WORK ITEM
Search the records below for the string "David" and copy each line where it turns up.

═════ EXERCISE INPUTS

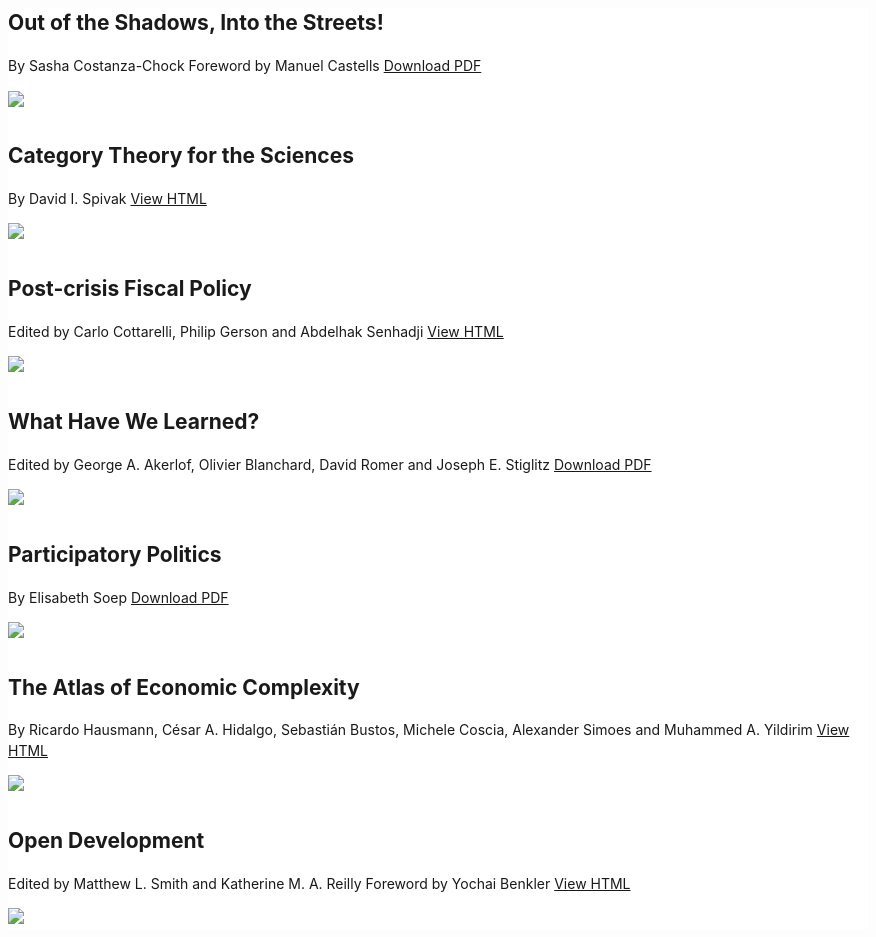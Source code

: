 ## Out of the Shadows, Into the Streets!
By Sasha Costanza-Chock
      Foreword by Manuel Castells
[Download PDF](https://www.dropbox.com/s/vuzgeseuetckzh6/9817.pdf?dl=1)

<img width="200" src="https://mitpress.mit.edu/sites/default/files/styles/large_book_cover/http/mitp-content-server.mit.edu%3A18180/books/covers/cover/%3Fcollid%3Dbooks_covers_0%26isbn%3D9780262028202%26type%3D.jpg?itok=aZjjcdzp"></img>

## Category Theory for the Sciences
By David I. Spivak
[View HTML](https://mitpress.ublish.com/ereader/77/?preview=#page/Cover)

<img width="200" src="https://mitpress.mit.edu/sites/default/files/styles/large_book_cover/http/mitp-content-server.mit.edu%3A18180/books/covers/cover/%3Fcollid%3Dbooks_covers_0%26isbn%3D9780262028134%26type%3D.jpg?itok=-8VQrjhs"></img>

## Post-crisis Fiscal Policy
Edited by Carlo Cottarelli,  Philip Gerson and  Abdelhak Senhadji
[View HTML](https://direct.mit.edu/books/book/3438/Post-crisis-Fiscal-Policy)

<img width="200" src="https://mitpress.mit.edu/sites/default/files/styles/large_book_cover/http/mitp-content-server.mit.edu%3A18180/books/covers/cover/%3Fcollid%3Dbooks_covers_0%26isbn%3D9780262027182%26type%3D.jpg?itok=TffTEdFo"></img>

## What Have We Learned?
Edited by George A. Akerlof,  Olivier Blanchard,  David Romer and  Joseph E. Stiglitz
[Download PDF](https://www.dropbox.com/s/3y75wlypaa6ep4b/10005.pdf?dl=1)

<img width="200" src="https://mitpress.mit.edu/sites/default/files/styles/large_book_cover/http/mitp-content-server.mit.edu%3A18180/books/covers/cover/%3Fcollid%3Dbooks_covers_0%26isbn%3D9780262027342%26type%3D.jpg?itok=Fe9TbEZh"></img>

## Participatory Politics
By Elisabeth Soep
[Download PDF](https://www.dropbox.com/s/922eqpv78li5aif/9515.pdf?dl=1)

<img width="200" src="https://mitpress.mit.edu/sites/default/files/styles/large_book_cover/http/mitp-content-server.mit.edu%3A18180/books/covers/cover/%3Fcollid%3Dbooks_covers_0%26isbn%3D9780262525770%26type%3D.jpg?itok=_23w9dbJ"></img>

## The Atlas of Economic Complexity
By Ricardo Hausmann,  César A. Hidalgo,  Sebastián Bustos,  Michele Coscia,  Alexander Simoes and  Muhammed A. Yildirim
[View HTML](https://growthlab.cid.harvard.edu/publications/atlas-economic-complexity-mapping-paths-prosperity)

<img width="200" src="https://mitpress.mit.edu/sites/default/files/styles/large_book_cover/http/mitp-content-server.mit.edu%3A18180/books/covers/cover/%3Fcollid%3Dbooks_covers_0%26isbn%3D9780262525428%26type%3D.jpg?itok=IDsC8yUC"></img>

## Open Development
Edited by Matthew L. Smith and  Katherine M. A. Reilly
      Foreword by Yochai Benkler
[View HTML](https://www.idrc.ca/en/book/open-development-networked-innovations-international-development)

<img width="200" src="https://mitpress.mit.edu/sites/default/files/styles/large_book_cover/http/mitp-content-server.mit.edu%3A18180/books/covers/cover/%3Fcollid%3Dbooks_covers_0%26isbn%3D9780262525411%26type%3D.jpg?itok=eR7DuCFi"></img>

══════════

RESPONSE TO THIS EXERCISE
By David I. Spivak
Edited by George A. Akerlof,  Olivier Blanchard,  David Romer and  Joseph E. Stiglitz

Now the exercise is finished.